■ What this task involves
Go through the records and tally the lines that include the word "multicolumn". The answer is that total alone.

■ Exercise materials

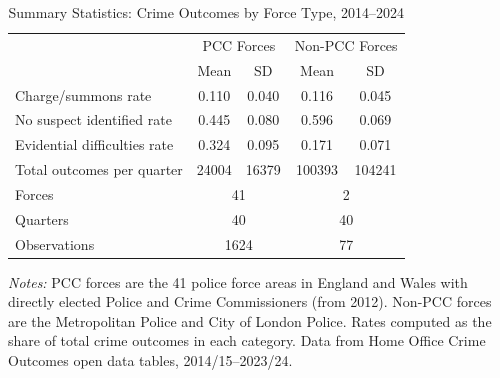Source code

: \begin{table}[htbp]
\centering
\caption{Summary Statistics: Crime Outcomes by Force Type, 2014--2024}
\label{tab:summary}
\begin{tabular}{lcccc}
\hline\hline
 & \multicolumn{2}{c}{PCC Forces} & \multicolumn{2}{c}{Non-PCC Forces} \\
 & Mean & SD & Mean & SD \\
\hline
Charge/summons rate & 0.110 & 0.040 & 0.116 & 0.045 \\
No suspect identified rate & 0.445 & 0.080 & 0.596 & 0.069 \\
Evidential difficulties rate & 0.324 & 0.095 & 0.171 & 0.071 \\
Total outcomes per quarter & 24004 & 16379 & 100393 & 104241 \\
\hline
Forces & \multicolumn{2}{c}{41} & \multicolumn{2}{c}{2} \\
Quarters & \multicolumn{2}{c}{40} & \multicolumn{2}{c}{40} \\
Observations & \multicolumn{2}{c}{1624} & \multicolumn{2}{c}{77} \\
\hline\hline
\end{tabular}
\begin{tablenotes}[flushleft]
\item \textit{Notes:} PCC forces are the 41 police force areas in England and Wales with directly elected Police and Crime Commissioners (from 2012). Non-PCC forces are the Metropolitan Police and City of London Police. Rates computed as the share of total crime outcomes in each category. Data from Home Office Crime Outcomes open data tables, 2014/15--2023/24.
\end{tablenotes}
\end{table}

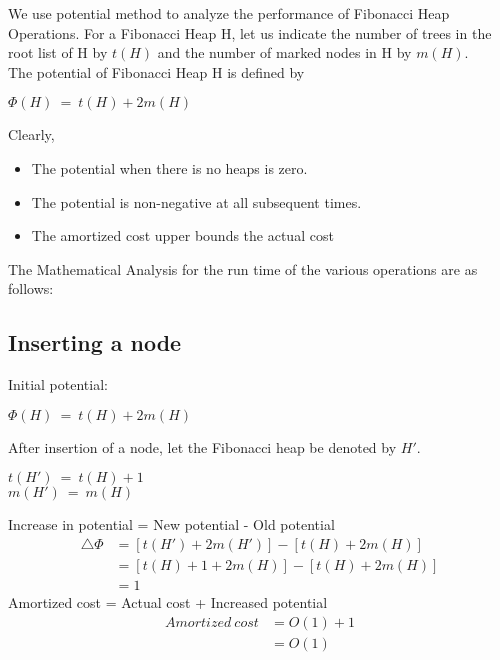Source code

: We use potential method to analyze the performance of Fibonacci Heap Operations. For a Fibonacci Heap H, let us indicate the number of trees in the root list of H by $t(H)$ and the number of marked nodes in H by $m(H)$. \\ The potential of Fibonacci Heap H is defined by \\
\begin{center}
	$\Phi{(H)} \ = \ t(H) + 2m(H)$
\end{center}
Clearly,
\begin{itemize}
	\item The potential when there is no heaps is zero.
	\item The potential is non-negative at all subsequent times.
	\item The amortized cost upper bounds the actual cost
\end{itemize}

The Mathematical Analysis for the run time of the various operations are as follows:

\subsection{Inserting a node}
Initial potential:
\begin{center}
	$\Phi{(H)} \ = \ t(H) + 2m(H)$
\end{center}
After insertion of a node, let the Fibonacci heap be denoted by $H'$.
\begin{center}
$t(H') \ = \ t(H) + 1$ \\
$m(H') \ = \ m(H)$ \\
\end{center}
Increase in potential = New potential - Old potential
\begin{equation}
	\begin{split}
		\triangle{\Phi} &= [t(H')+2m(H')] - [t(H)+2m(H)]
		\\&= [t(H) + 1 + 2m(H)] - [t(H)+2m(H)]
		\\&= 1
	\end{split}
\end{equation}
Amortized cost = Actual cost + Increased potential
\begin{equation}
\begin{split}
Amortized \ cost &= O(1) + 1
\\&= O(1)
\end{split}
\end{equation}
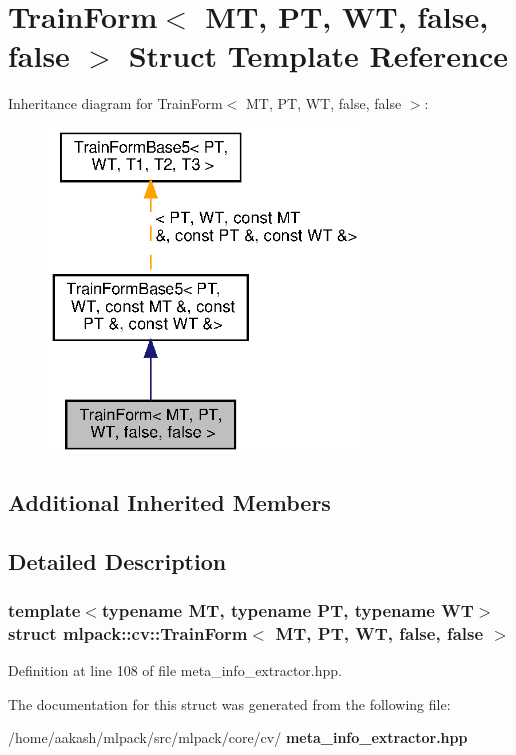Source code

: \section{Train\+Form$<$ MT, PT, WT, false, false $>$ Struct Template Reference}
\label{structmlpack_1_1cv_1_1TrainForm_3_01MT_00_01PT_00_01WT_00_01false_00_01false_01_4}


Inheritance diagram for Train\+Form$<$ MT, PT, WT, false, false $>$\+:
\nopagebreak
\begin{figure}[H]
\begin{center}
\leavevmode
\includegraphics[width=235pt]{structmlpack_1_1cv_1_1TrainForm_3_01MT_00_01PT_00_01WT_00_01false_00_01false_01_4__inherit__graph}
\end{center}
\end{figure}
\subsection*{Additional Inherited Members}


\subsection{Detailed Description}
\subsubsection*{template$<$typename MT, typename PT, typename WT$>$\newline
struct mlpack\+::cv\+::\+Train\+Form$<$ M\+T, P\+T, W\+T, false, false $>$}



Definition at line 108 of file meta\+\_\+info\+\_\+extractor.\+hpp.



The documentation for this struct was generated from the following file\+:\begin{DoxyCompactItemize}
\item 
/home/aakash/mlpack/src/mlpack/core/cv/\textbf{ meta\+\_\+info\+\_\+extractor.\+hpp}\end{DoxyCompactItemize}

■ Problem solution
4